▶ EXERCISE BRIEF
Which lines in the listing below contain "approximate"? Copy each of them.

[SUPPLIED DATA — start]

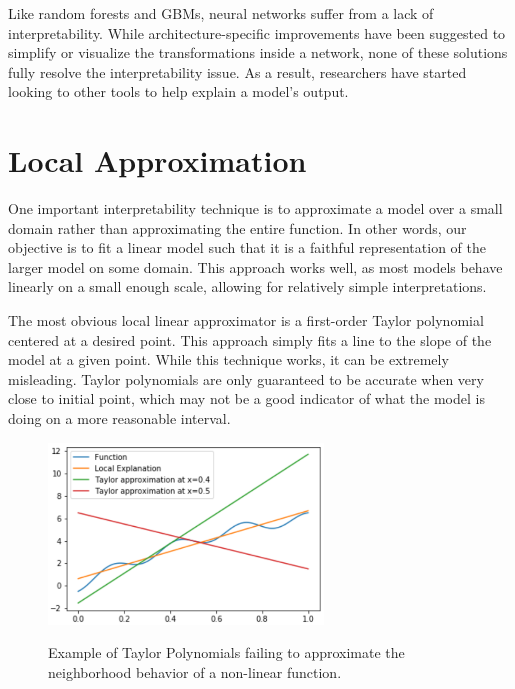 Like random forests and GBMs, neural networks suffer from a lack of interpretability. While architecture-specific improvements have been suggested to simplify \citep{Olden2002IlluminatingNetworks} or visualize \citep{Ozesmi1999AnInteraction} the transformations inside a network, none of these solutions fully resolve the interpretability issue. As a result, researchers have started looking to other tools to help explain a model's output.

\section{Local Approximation}

One important interpretability technique is to approximate a model over a small domain rather than approximating the entire function. In other words, our objective is to fit a linear model such that it is a faithful representation of the larger model on some domain. This approach works well, as most models behave linearly on a small enough scale, allowing for relatively simple interpretations. 

The most obvious local linear approximator is a first-order Taylor polynomial centered at a desired point. This approach simply fits a line to the slope of the model at a given point. While this technique works, it can be extremely misleading. Taylor polynomials are only guaranteed to be accurate when very close to initial point, which may not be a good indicator of what the model is doing on a more reasonable interval. 

\begin{figure}[t]
    \centering
    \caption{Example of Taylor Polynomials failing to approximate the neighborhood behavior of a non-linear function. \citep{Plumb2019RegularizingInterpretability}}
    \includegraphics[width=0.65\textwidth]{fig/taylor_polynomial}
    \label{fig:taylor_polynomial}
\end{figure}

[SUPPLIED DATA — finish]

▶ OUTPUT FOR THIS EXERCISE
One important interpretability technique is to approximate a model over a small domain rather than approximating the entire function. In other words, our objective is to fit a linear model such that it is a faithful representation of the larger model on some domain. This approach works well, as most models behave linearly on a small enough scale, allowing for relatively simple interpretations. 
    \caption{Example of Taylor Polynomials failing to approximate the neighborhood behavior of a non-linear function. \citep{Plumb2019RegularizingInterpretability}}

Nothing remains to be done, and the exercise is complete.